## Task to complete
Read through the lines below for the string "email" and copy each one that has it.

(Provided data begins)

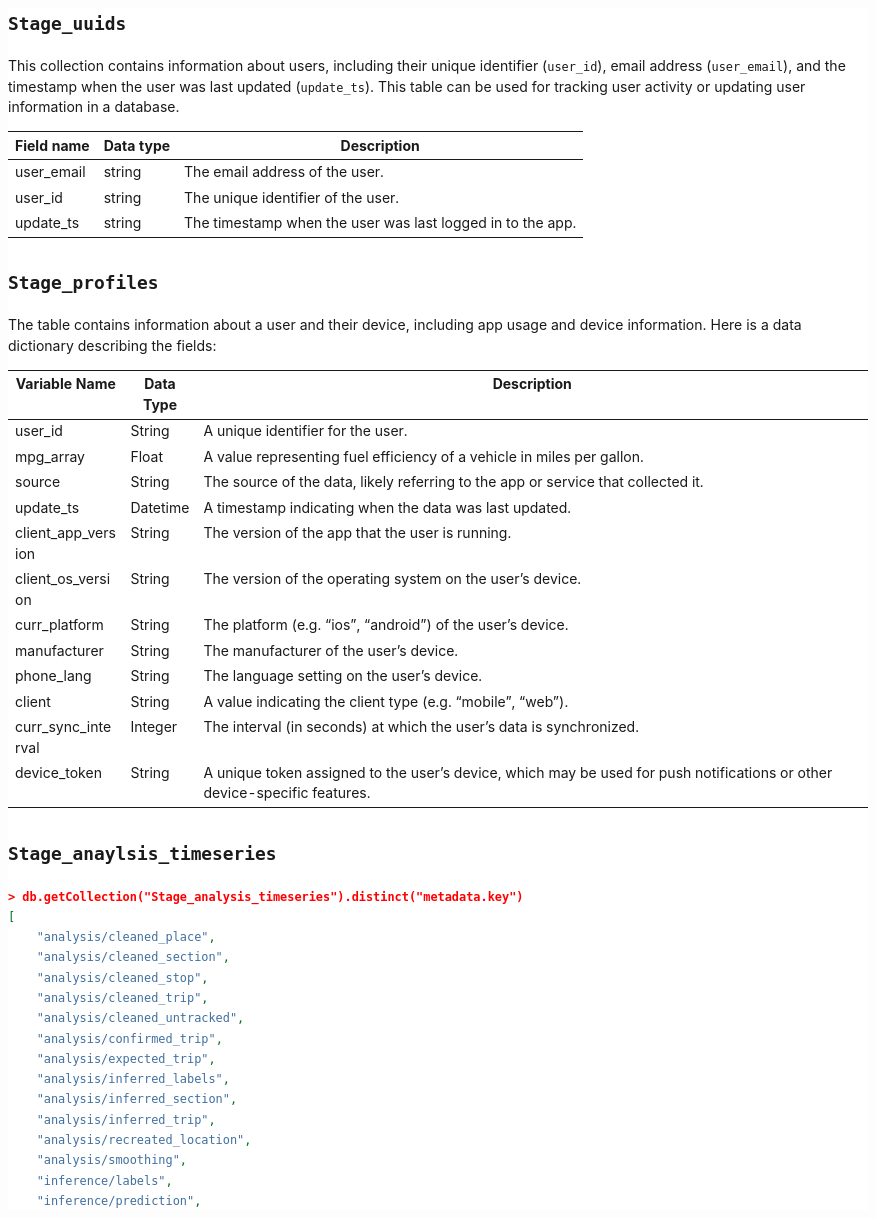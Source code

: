 ## `Stage_uuids`

This collection contains information about users, including their unique
identifier (`user_id`), email address (`user_email`), and the timestamp
when the user was last updated (`update_ts`). This table can be used for
tracking user activity or updating user information in a database.

| Field name | Data type | Description                                                |
|------------|-----------|------------------------------------------------------------|
| user_email | string    | The email address of the user.                             |
| user_id    | string    | The unique identifier of the user.                         |
| update_ts  | string    | The timestamp when the user was last logged in to the app. |

## `Stage_profiles`

The table contains information about a user and their device, including
app usage and device information. Here is a data dictionary describing
the fields:

| Variable Name      | Data Type | Description                                                                                                               |
|--------------------|-----------|---------------------------------------------------------------------------------------------------------------------------|
| user_id            | String    | A unique identifier for the user.                                                                                         |
| mpg_array          | Float     | A value representing fuel efficiency of a vehicle in miles per gallon.                                                    |
| source             | String    | The source of the data, likely referring to the app or service that collected it.                                         |
| update_ts          | Datetime  | A timestamp indicating when the data was last updated.                                                                    |
| client_app_version | String    | The version of the app that the user is running.                                                                          |
| client_os_version  | String    | The version of the operating system on the user’s device.                                                                 |
| curr_platform      | String    | The platform (e.g. “ios”, “android”) of the user’s device.                                                                |
| manufacturer       | String    | The manufacturer of the user’s device.                                                                                    |
| phone_lang         | String    | The language setting on the user’s device.                                                                                |
| client             | String    | A value indicating the client type (e.g. “mobile”, “web”).                                                                |
| curr_sync_interval | Integer   | The interval (in seconds) at which the user’s data is synchronized.                                                       |
| device_token       | String    | A unique token assigned to the user’s device, which may be used for push notifications or other device-specific features. |

## `Stage_anaylsis_timeseries`

``` json
> db.getCollection("Stage_analysis_timeseries").distinct("metadata.key")
[
    "analysis/cleaned_place",
    "analysis/cleaned_section",
    "analysis/cleaned_stop",
    "analysis/cleaned_trip",
    "analysis/cleaned_untracked",
    "analysis/confirmed_trip",
    "analysis/expected_trip",
    "analysis/inferred_labels",
    "analysis/inferred_section",
    "analysis/inferred_trip",
    "analysis/recreated_location",
    "analysis/smoothing",
    "inference/labels",
    "inference/prediction",
```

(Provided data ends)

## Exercise solution
identifier (`user_id`), email address (`user_email`), and the timestamp
| user_email | string    | The email address of the user.                             |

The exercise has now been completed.